What the exercise asks: The word "performance" appears in some lines of the entries. Say how many, and give nothing but the number.

Records from a dataset
● ● ●

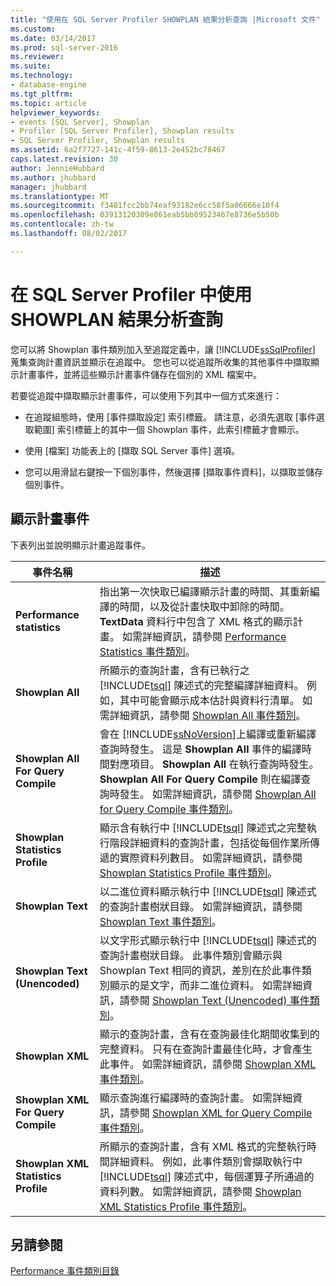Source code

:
 ```yaml
---
title: "使用在 SQL Server Profiler SHOWPLAN 結果分析查詢 |Microsoft 文件"
ms.custom: 
ms.date: 03/14/2017
ms.prod: sql-server-2016
ms.reviewer: 
ms.suite: 
ms.technology:
- database-engine
ms.tgt_pltfrm: 
ms.topic: article
helpviewer_keywords:
- events [SQL Server], Showplan
- Profiler [SQL Server Profiler], Showplan results
- SQL Server Profiler, Showplan results
ms.assetid: 6a2f7727-141c-4f59-8613-2e452bc78467
caps.latest.revision: 30
author: JennieHubbard
ms.author: jhubbard
manager: jhubbard
ms.translationtype: MT
ms.sourcegitcommit: f3481fcc2bb74eaf93182e6cc58f5a06666e10f4
ms.openlocfilehash: 03913120309e861eab5bb89523467e8736e5b50b
ms.contentlocale: zh-tw
ms.lasthandoff: 08/02/2017

---
```

# <a name="analyze-queries-with-showplan-results-in-sql-server-profiler"></a>在 SQL Server Profiler 中使用 SHOWPLAN 結果分析查詢
  您可以將 Showplan 事件類別加入至追蹤定義中，讓 [!INCLUDE[ssSqlProfiler](../../includes/sssqlprofiler-md.md)] 蒐集查詢計畫資訊並顯示在追蹤中。 您也可以從追蹤所收集的其他事件中擷取顯示計畫事件，並將這些顯示計畫事件儲存在個別的 XML 檔案中。  
  
 若要從追蹤中擷取顯示計畫事件，可以使用下列其中一個方式來進行：  
  
-   在追蹤組態時，使用 [事件擷取設定] 索引標籤。 請注意，必須先選取 [事件選取範圍] 索引標籤上的其中一個 Showplan 事件，此索引標籤才會顯示。  
  
-   使用 [檔案] 功能表上的 [擷取 SQL Server 事件] 選項。  
  
-   您可以用滑鼠右鍵按一下個別事件，然後選擇 [擷取事件資料]，以擷取並儲存個別事件。  
  
## <a name="showplan-events"></a>顯示計畫事件  
 下表列出並說明顯示計畫追蹤事件。  
  
|事件名稱|描述|  
|----------------|-----------------|  
|**Performance statistics**|指出第一次快取已編譯顯示計畫的時間、其重新編譯的時間，以及從計畫快取中卸除的時間。 **TextData** 資料行中包含了 XML 格式的顯示計畫。 如需詳細資訊，請參閱 [Performance Statistics 事件類別](../../relational-databases/event-classes/performance-statistics-event-class.md)。|  
|**Showplan All**|所顯示的查詢計畫，含有已執行之 [!INCLUDE[tsql](../../includes/tsql-md.md)] 陳述式的完整編譯詳細資料。 例如，其中可能會顯示成本估計與資料行清單。 如需詳細資訊，請參閱 [Showplan All 事件類別](../../relational-databases/event-classes/showplan-all-event-class.md)。|  
|**Showplan All For Query Compile**|會在 [!INCLUDE[ssNoVersion](../../includes/ssnoversion-md.md)]上編譯或重新編譯查詢時發生。 這是 **Showplan All** 事件的編譯時間對應項目。 **Showplan All** 在執行查詢時發生。 **Showplan All For Query Compile** 則在編譯查詢時發生。 如需詳細資訊，請參閱 [Showplan All for Query Compile 事件類別](../../relational-databases/event-classes/showplan-all-for-query-compile-event-class.md)。|  
|**Showplan Statistics Profile**|顯示含有執行中 [!INCLUDE[tsql](../../includes/tsql-md.md)] 陳述式之完整執行階段詳細資料的查詢計畫，包括從每個作業所傳遞的實際資料列數目。 如需詳細資訊，請參閱 [Showplan Statistics Profile 事件類別](../../relational-databases/event-classes/showplan-statistics-profile-event-class.md)。|  
|**Showplan Text**|以二進位資料顯示執行中 [!INCLUDE[tsql](../../includes/tsql-md.md)] 陳述式的查詢計畫樹狀目錄。 如需詳細資訊，請參閱 [Showplan Text 事件類別](../../relational-databases/event-classes/showplan-text-event-class.md)。|  
|**Showplan Text (Unencoded)**|以文字形式顯示執行中 [!INCLUDE[tsql](../../includes/tsql-md.md)] 陳述式的查詢計畫樹狀目錄。 此事件類別會顯示與 Showplan Text 相同的資訊，差別在於此事件類別顯示的是文字，而非二進位資料。 如需詳細資訊，請參閱 [Showplan Text &#40;Unencoded&#41; 事件類別](../../relational-databases/event-classes/showplan-text-unencoded-event-class.md)。|  
|**Showplan XML**|顯示的查詢計畫，含有在查詢最佳化期間收集到的完整資料。 只有在查詢計畫最佳化時，才會產生此事件。 如需詳細資訊，請參閱 [Showplan XML 事件類別](../../relational-databases/event-classes/showplan-xml-event-class.md)。|  
|**Showplan XML For Query Compile**|顯示查詢進行編譯時的查詢計畫。 如需詳細資訊，請參閱 [Showplan XML for Query Compile 事件類別](../../relational-databases/event-classes/showplan-xml-for-query-compile-event-class.md)。|  
|**Showplan XML Statistics Profile**|所顯示的查詢計畫，含有 XML 格式的完整執行時間詳細資料。 例如，此事件類別會擷取執行中 [!INCLUDE[tsql](../../includes/tsql-md.md)] 陳述式中，每個運算子所通過的資料列數。 如需詳細資訊，請參閱 [Showplan XML Statistics Profile 事件類別](../../relational-databases/event-classes/showplan-xml-statistics-profile-event-class.md)。|  
  
## <a name="see-also"></a>另請參閱  
 [Performance 事件類別目錄](../../relational-databases/event-classes/performance-event-category.md)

● ● ●

Solution below: 2